### MATERIAL FOR THIS TASK
━━━━━━━━

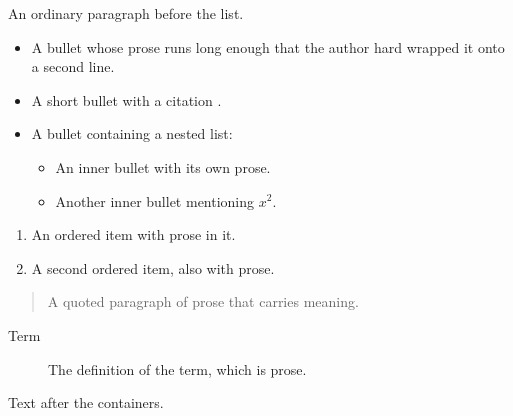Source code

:\documentclass{article}
\begin{document}
An ordinary paragraph before the list.

\begin{itemize}
\item A bullet whose prose runs long enough that the author hard wrapped
  it onto a second line.
\item A short bullet with a citation \cite{smith2020}.
\item A bullet containing a nested list:
  \begin{itemize}
  \item An inner bullet with its own prose.
  \item Another inner bullet mentioning $x^2$.
  \end{itemize}
\end{itemize}

\begin{enumerate}
\item An ordered item with prose in it.
\item A second ordered item, also with prose.
\end{enumerate}

\begin{quote}
A quoted paragraph of prose that carries meaning.
\end{quote}

\begin{description}
\item[Term] The definition of the term, which is prose.
\end{description}

Text after the containers.
\end{document}
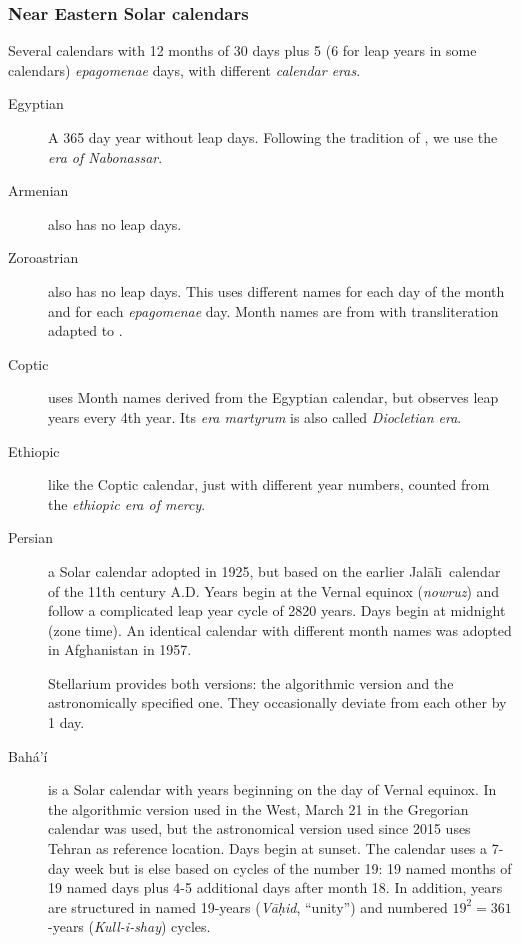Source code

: \subsubsection{Near Eastern Solar calendars}
Several calendars with 12 months of 30 days plus 5 (6 for leap years
in some calendars) \emph{epagomenae} days, with different \emph{calendar eras}.
\begin{description}
\item[Egyptian] A 365 day year without leap days. Following the
  tradition of , we use the \emph{era of Nabonassar}.
\item[Armenian] also has no leap days.
\item[Zoroastrian] also has no leap days. This uses different names
  for each day of the month and for each \emph{epagomenae} day. Month
  names are from \citet[\S69]{Ginzel:ChronologieI} with
  transliteration adapted to \citet{Reingold-Dershowitz:2018}.
\item[Coptic] uses Month names derived from the Egyptian calendar, but observes
  leap years every 4th year. Its \emph{era martyrum} is also called
  \emph{Diocletian era}.
\item[Ethiopic] like the Coptic calendar, just with different
  year numbers, counted from the \emph{ethiopic era of mercy}.
\item[Persian] a Solar calendar adopted in 1925,
  but based on the earlier Jal\=al\=\i\ calendar of the 11th century
  A.D. Years begin at the Vernal equinox (\emph{nowruz}) and follow a
  complicated leap year cycle of 2820 years. Days begin at midnight
  (zone time). An identical calendar with different month names was
  adopted in Afghanistan in 1957.

  Stellarium provides both versions: the algorithmic version and the
  astronomically specified one. They occasionally deviate from each
  other by 1 day.
\item[Bahá’í] is a Solar calendar with years beginning on the day of
  Vernal equinox.  In the algorithmic version used in
  the West, March 21 in the Gregorian calendar was used, but the
  astronomical version used since 2015 uses Tehran as reference
  location.  Days begin at sunset. The calendar uses a 7-day week but
  is else based on cycles of the number 19: 19 named months of 19
  named days plus 4-5 additional days after month 18. In addition,
  years are structured in named 19-years (\emph{Vā\d{h}id}, ``unity'') and
  numbered $19^2=361$-years (\emph{Kull-i-shay}) cycles.
\end{description}

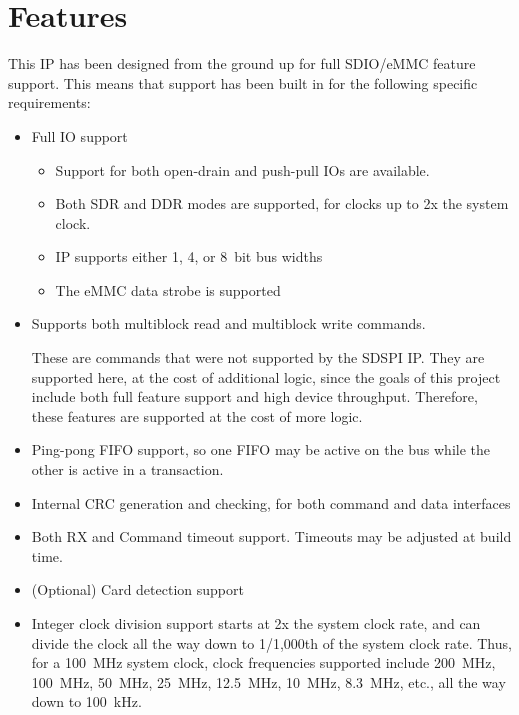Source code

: \documentclass{gqtekspec}
\begin{document}
\chapter{Features}\label{ch:features}
This IP has been designed from the ground up for full SDIO/eMMC feature
support.  This means that support has been built in for the following
specific requirements:

\begin{itemize}
\item Full IO support
	\begin{itemize}
	\item Support for both open-drain and push-pull IOs are available.
	\item Both SDR and DDR modes are supported, for clocks up
		to 2x the system clock.
	\item IP supports either 1, 4, or 8~bit bus widths
	\item The eMMC data strobe is supported
	\end{itemize}	

\item Supports both multiblock read and multiblock write commands.

	These are commands that were not supported by the SDSPI IP.  They
	are supported here, at the cost of additional logic, since the
	goals of this project include both full feature support and high
	device throughput.  Therefore, these features are supported at the
	cost of more logic.

\item Ping-pong FIFO support, so one FIFO may be active on the bus while the
	other is active in a transaction.

\item Internal CRC generation and checking, for both command and data
	interfaces

\item Both RX and Command timeout support.  Timeouts may be adjusted at build
	time.

\item (Optional) Card detection support

\item Integer clock division support starts at 2x the system clock rate,
	and can divide the clock all the way down to 1/1,000th of the system
	clock rate.  Thus, for a 100~MHz system clock, clock frequencies
	supported include 200~MHz, 100~MHz, 50~MHz, 25~MHz, 12.5~MHz, 10~MHz,
	8.3~MHz, etc.,  all the way down to 100~kHz.


\end{itemize}
\end{document}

━━━━━━━━

### PROBLEM TO WORK ON
Where the listing above reaches the line that contains "names are from", start retyping, and finish with the line that contains "just with different"; reproduce those lines exactly and no others.

### RESULT OF THIS TASK
  names are from \citet[\S69]{Ginzel:ChronologieI} with
  transliteration adapted to \citet{Reingold-Dershowitz:2018}.
\item[Coptic] uses Month names derived from the Egyptian calendar, but observes
  leap years every 4th year. Its \emph{era martyrum} is also called
  \emph{Diocletian era}.
\item[Ethiopic] like the Coptic calendar, just with different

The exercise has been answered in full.